After graduation, I joined a design media company as a Business Development Executive, during the era when ‘reading a magazine online’ was unheard of. I believe that laid the foundation for being unfazed by rejections.

I fell into recruitment pre-GFC and rode the highs and lows in the early years. A decade later, I decided to set up my own recruitment company, partly because I could. I’m acutely aware of the face that being an Asian female in Singapore is sometimes a privilege, and that many women in the world are living a very different existence.
Thereafter, we joined Space Executive as part of a merger. I am currently the Partner of Space Executive, a recruitment company focused specialist disciplines, including Legal, Finance, Digital, Sales and Marketing and Change. We also run Space Ventures, a venture capital business, which invests in seed and pre-series A businesses.

What excites you most about your industry?
On a daily basis, we’re influencing how one spends a third of their day.

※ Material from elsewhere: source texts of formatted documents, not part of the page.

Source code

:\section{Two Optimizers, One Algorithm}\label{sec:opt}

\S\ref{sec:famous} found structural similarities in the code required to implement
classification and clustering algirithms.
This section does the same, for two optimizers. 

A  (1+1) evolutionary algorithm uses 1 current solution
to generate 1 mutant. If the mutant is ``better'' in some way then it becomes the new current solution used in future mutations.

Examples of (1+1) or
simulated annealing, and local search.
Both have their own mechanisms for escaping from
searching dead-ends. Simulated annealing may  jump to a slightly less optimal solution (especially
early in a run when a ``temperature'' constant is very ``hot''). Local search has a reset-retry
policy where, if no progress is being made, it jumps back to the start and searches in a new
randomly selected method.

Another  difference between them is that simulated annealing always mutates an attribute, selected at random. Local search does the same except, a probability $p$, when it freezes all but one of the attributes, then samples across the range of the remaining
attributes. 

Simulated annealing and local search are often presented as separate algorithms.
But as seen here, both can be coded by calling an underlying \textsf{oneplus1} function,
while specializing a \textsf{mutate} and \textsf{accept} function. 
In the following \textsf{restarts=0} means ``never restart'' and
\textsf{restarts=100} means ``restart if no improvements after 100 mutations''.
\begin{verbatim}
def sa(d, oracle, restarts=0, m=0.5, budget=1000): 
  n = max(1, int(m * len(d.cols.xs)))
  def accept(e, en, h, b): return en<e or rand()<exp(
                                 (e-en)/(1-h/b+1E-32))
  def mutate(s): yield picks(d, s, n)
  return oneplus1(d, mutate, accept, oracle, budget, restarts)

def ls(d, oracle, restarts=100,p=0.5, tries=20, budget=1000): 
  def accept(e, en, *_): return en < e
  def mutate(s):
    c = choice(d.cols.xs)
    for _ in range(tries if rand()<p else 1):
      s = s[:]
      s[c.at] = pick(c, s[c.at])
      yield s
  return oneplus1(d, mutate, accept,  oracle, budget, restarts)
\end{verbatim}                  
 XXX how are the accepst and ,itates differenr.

It is interesting how the Internet has transformed the industry, and I’m excited to see how we can harness technology to bring us to the next phase of this business.

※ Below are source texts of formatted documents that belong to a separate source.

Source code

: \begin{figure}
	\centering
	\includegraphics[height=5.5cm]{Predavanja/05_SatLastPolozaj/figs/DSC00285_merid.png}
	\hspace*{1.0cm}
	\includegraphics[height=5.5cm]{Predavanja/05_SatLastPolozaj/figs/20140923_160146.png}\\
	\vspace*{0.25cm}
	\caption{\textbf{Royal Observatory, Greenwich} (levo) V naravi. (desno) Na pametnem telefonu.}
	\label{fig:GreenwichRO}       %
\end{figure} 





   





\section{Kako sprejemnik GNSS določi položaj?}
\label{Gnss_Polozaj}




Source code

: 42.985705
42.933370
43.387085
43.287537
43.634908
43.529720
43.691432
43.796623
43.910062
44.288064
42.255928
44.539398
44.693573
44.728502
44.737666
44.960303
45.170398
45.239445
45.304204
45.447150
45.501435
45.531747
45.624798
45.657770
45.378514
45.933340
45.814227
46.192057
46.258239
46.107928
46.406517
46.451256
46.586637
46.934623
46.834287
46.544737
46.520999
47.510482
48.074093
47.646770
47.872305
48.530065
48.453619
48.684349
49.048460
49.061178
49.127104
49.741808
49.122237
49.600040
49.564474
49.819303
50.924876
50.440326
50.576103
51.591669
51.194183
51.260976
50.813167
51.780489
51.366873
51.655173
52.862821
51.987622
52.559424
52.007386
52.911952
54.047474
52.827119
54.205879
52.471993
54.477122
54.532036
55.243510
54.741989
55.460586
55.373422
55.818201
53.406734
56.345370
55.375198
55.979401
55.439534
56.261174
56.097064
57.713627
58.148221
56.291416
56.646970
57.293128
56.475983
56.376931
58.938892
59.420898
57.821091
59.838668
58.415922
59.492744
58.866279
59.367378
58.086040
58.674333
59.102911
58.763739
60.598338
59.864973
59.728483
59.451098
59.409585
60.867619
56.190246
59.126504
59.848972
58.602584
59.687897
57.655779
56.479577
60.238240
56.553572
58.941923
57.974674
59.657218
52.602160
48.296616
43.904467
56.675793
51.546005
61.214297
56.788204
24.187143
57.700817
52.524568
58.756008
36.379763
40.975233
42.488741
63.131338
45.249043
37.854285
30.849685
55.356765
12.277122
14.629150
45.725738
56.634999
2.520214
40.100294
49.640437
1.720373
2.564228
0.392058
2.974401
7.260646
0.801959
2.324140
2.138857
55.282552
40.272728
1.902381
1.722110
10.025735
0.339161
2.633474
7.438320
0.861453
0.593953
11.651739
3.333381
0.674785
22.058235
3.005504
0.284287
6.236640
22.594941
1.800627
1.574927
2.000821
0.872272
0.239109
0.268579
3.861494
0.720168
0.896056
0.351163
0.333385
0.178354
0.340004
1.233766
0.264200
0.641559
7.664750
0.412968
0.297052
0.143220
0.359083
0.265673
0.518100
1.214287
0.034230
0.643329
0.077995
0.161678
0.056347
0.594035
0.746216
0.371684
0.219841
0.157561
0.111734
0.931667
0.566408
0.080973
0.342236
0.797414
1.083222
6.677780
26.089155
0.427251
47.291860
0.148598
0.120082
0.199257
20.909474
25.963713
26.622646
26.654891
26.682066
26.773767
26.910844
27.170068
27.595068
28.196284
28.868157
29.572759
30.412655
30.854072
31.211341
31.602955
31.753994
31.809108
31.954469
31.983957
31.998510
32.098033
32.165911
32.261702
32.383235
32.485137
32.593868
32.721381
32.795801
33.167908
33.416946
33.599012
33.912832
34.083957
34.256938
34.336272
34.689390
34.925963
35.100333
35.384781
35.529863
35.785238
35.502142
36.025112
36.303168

The VC is an extension of applying our skills and experience in reading people. We very much invest in the people as much as the idea. Being a native Singaporean, it’s been exhilarating watching Southeast Asia becoming a hotbed of ideas; and young entrepreneurs simply daring to dream.

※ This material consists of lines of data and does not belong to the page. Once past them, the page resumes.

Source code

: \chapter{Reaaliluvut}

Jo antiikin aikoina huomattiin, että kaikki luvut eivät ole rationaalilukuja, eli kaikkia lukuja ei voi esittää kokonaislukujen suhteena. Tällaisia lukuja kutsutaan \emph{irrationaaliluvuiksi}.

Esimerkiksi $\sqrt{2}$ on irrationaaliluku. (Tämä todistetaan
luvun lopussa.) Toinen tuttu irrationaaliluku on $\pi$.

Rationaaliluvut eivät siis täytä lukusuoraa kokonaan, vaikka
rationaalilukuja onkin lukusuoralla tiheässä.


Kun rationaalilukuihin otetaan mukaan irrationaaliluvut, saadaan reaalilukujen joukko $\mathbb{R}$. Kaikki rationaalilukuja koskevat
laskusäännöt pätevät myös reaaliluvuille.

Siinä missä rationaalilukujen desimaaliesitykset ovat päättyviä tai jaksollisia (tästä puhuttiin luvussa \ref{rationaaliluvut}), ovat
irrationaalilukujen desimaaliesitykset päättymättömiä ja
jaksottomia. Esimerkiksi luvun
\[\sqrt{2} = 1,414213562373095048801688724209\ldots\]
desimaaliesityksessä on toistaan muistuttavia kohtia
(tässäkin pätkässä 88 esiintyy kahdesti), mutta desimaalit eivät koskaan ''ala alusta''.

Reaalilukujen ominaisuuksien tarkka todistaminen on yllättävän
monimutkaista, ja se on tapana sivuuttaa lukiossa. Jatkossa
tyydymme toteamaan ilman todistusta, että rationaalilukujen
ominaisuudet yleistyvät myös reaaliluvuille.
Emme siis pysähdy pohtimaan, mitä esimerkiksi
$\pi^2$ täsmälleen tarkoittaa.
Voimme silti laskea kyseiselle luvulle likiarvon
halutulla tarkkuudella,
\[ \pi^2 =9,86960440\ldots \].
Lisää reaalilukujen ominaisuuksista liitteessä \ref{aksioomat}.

What’s your connection to Asia?
I’m a born and bred Singaporean. I love that I speak both English and Mandarin, grew up playing with Indian friends and eating Malay food.

Favourite city in Asia for business and why?
Singapore for the low barriers of entry to set up a business, but has to be China (and Hong Kong) for their hunger and constant innovation.

What’s the best piece of advice you ever received?
青春不要留白 which translates to ‘Don’t waste your youth.’

Who inspires you?
Anyone who has gone against the grain.

What have you just learnt recently that blew you away?
It wasn’t recent but reading the article on https://waitbutwhy.com/2015/12/the-tail-end.html never fails to blow my mind how little time we have left. Charting our lives in weeks, and realising I only have enough time left to enjoy 60 Christmas turkeys, read 300 books (all if I’m lucky); and mostly, I’m left with the last 5% of the time that I spend in-person with my parents.

If you had your time again, what would you do differently?
I’m cognisant that every decision I made in life has brought me to where I am today, and I wouldn’t change one thing. But I’d really like to have had more time to travel.

How do you unwind?
Exercise and wine.

Favourite Asian destination for relaxation? Why?
Trekking any mountain in Asia. It brings us back to the most basic. To overcome elements of nature and our own mind.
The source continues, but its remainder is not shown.